- The paper presents a novel MPPI control framework that integrates Sobol sequences to generate diverse trajectory options for accurate collision avoidance.
- The method employs a non-linear single-track vehicle model with Fiala tyre dynamics to closely predict vehicle behavior under varying friction conditions.
- Simulations demonstrate that the approach adapts dynamically in complex maneuvers like double lane changes and occlusions, outperforming traditional MPPI strategies.
Multi-Modal Model Predictive Path Integral Control for Collision Avoidance
Introduction
The paper "Multi-Modal Model Predictive Path Integral Control for Collision Avoidance" introduces a innovative approach in the domain of automated vehicle motion planning, focusing on collision avoidance utilizing a multi-modal Model Predictive Path Integral (MPPI) control algorithm. The method leverages Sobol sequences for sampling, combined with analytical collision avoidance solutions, to generate diverse trajectory options. This approach aims to overcome the limitations of traditional trajectory planning methods which often fall short when addressing complex, high-dimensional, and dynamically changing environments, especially under varying road surface conditions.
Methodology
Model Predictive Path Integral Control
The proposed method builds upon the MPPI control framework, a stochastic optimal control algorithm designed to handle non-linear optimization problems subject to non-linear dynamics and non-convex constraints. MPPI utilizes Monte Carlo sampling to simulate numerous control sequences over a finite time horizon and evaluates these sequences using a cost function to determine the optimal trajectory. The use of Sobol sequences, known for their uniform space coverage and scalability in high-dimensional settings, is a standout feature of this approach, enhancing the effectiveness of MPPI in exploring feasible trajectory solutions (Figure 1).


Figure 1: Visualization of trajectory exploration using Sobol sequences within the MPPI framework.
Vehicle Prediction Model
A non-linear single-track vehicle model forms the core of the prediction model, incorporating key vehicle dynamics such as lateral and longitudinal forces, yaw rate, and tyre constraints enforced via the friction circle model. The integration of a Fiala tyre model and optimal parameterization through simulations align the model's predictive capabilities with high-fidelity dynamics, essential for real-world applications where precise trajectory predictions under varying friction conditions are critical.
Results and Discussion
Double Lane Change Scenarios
High-fidelity simulations demonstrate the efficacy of the proposed multi-modal MPPI in executing complex manoeuvres such as a double lane change under both high- and low-friction conditions.
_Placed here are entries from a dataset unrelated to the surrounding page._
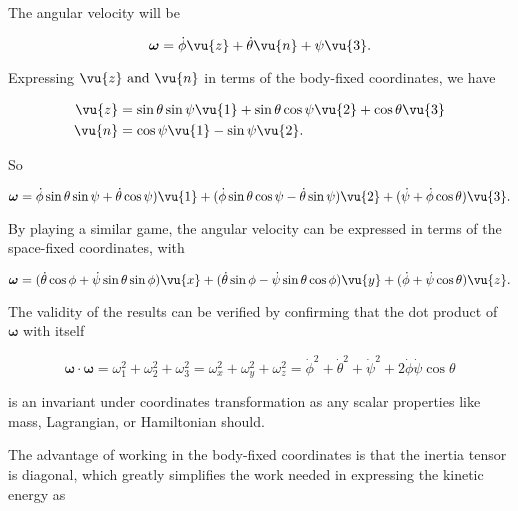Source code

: \documentclass[a4paper,12pt]{report}
\begin{document}
The angular velocity will be 

\begin{equation}
	\boldsymbol{\omega } = \dot{\phi } \vu{z} + \dot{\theta } \vu{n} + \psi \vu{3}. 
\end{equation}

Expressing \(\vu{z} \text{ and } \vu{n} \) in terms of the body-fixed coordinates, we have

\begin{equation}
	\begin{aligned}
		\vu{z} &= \sin \theta \sin \psi \vu{1 } + \sin \theta \cos \psi \vu{2 }+ \cos \theta \vu{3 }\\
		\vu{n} &= \cos \psi \vu{1 } - \sin \psi \vu{2 }.
	\end{aligned}
\end{equation}

So 

\begin{equation}
	\boldsymbol{\omega } = \dot{\phi } \sin \theta \sin \psi  + \dot{\theta } \cos \psi )\vu{1 } + (\dot{\phi } \sin \theta \cos \psi  - \dot{\theta } \sin \psi )\vu{2 }+ (\dot{\psi } + \dot{\phi } \cos \theta )\vu{3 }. 
\end{equation}

By playing a similar game, the angular velocity can be expressed in terms of the space-fixed coordinates, with

\begin{equation}
	\boldsymbol{\omega } = (\dot{\theta } \cos \phi  + \dot{\psi } \sin \theta \sin \phi )\vu{x} + (\dot{\theta } \sin \phi  - \dot{\psi } \sin \theta \cos \phi )\vu{y} + (\dot{\phi } + \dot{\psi } \cos \theta ) \vu{z} .
\end{equation}

The validity of the results can be verified by confirming that the dot product of \(\boldsymbol{\omega } \) with itself

\begin{equation}
	\boldsymbol{\omega } \cdot \boldsymbol{\omega } = \omega _{1} ^2 + \omega _{2} ^2 + \omega _{3} ^2 = \omega _{x} ^2 + \omega _{y} ^2 + \omega _{z} ^2 = \dot{\phi } ^2 + \dot{\theta } ^2 + \dot{\psi } ^2 + 2\dot{\phi } \dot{\psi } \cos \theta 
\end{equation}

is an invariant under coordinates transformation as any scalar properties like mass, Lagrangian, or Hamiltonian should.

The advantage of working in the body-fixed coordinates is that the inertia tensor is diagonal, which greatly simplifies the work needed in expressing the kinetic energy as
\end{document}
The approach outperforms traditional MPPI methods by dynamically adjusting strategies, including options for evasive swerves and controlled stops, based on real-time trajectory evaluations and cost assessment.


Figure 2: Decision-making in a double lane change scenario with varying time-to-collision metrics.
In scenarios with reduced time-to-collision (TTC), the proposed method effectively switches from acceleration to braking, demonstrating robustness in maintaining stability and avoiding obstacles compared to the standard MPPI, which often fails in dynamic adaptation (Figure 2).
Occlusion and Low Friction Challenges
The flexibility of the proposed system is further highlighted in scenarios where obstacles are occluded, or road friction is significantly reduced. The multi-modal capability enables the prediction model to evaluate and choose acceleration over deceleration, showcasing its ability to adapt unlike traditional methods which often result in suboptimal maneuvers that can lead to collisions or loss of vehicle control.


Figure 3: Adaptive multi-modal control in occlusion conditions ensures obstacle avoidance and trajectory optimization.
Conclusion
The multi-modal MPPI algorithm proposed in this research provides a comprehensive framework for collision avoidance in automated vehicles. By intelligently sampling trajectory options around various modes and incorporating prior knowledge with analytical solutions, it addresses the shortcomings of single-strategy approaches. The paper validates the approach through extensive simulations, revealing its superiority in handling diverse, complex driving scenarios, including rapid adaptations to unforeseen situations like occlusion and low friction. Future work should focus on real-world implementation and testing to further refine this promising control strategy.


Figure 4: Summary of performance improvements and strategic advantages of the multi-modal MPPI approach in collision avoidance scenarios.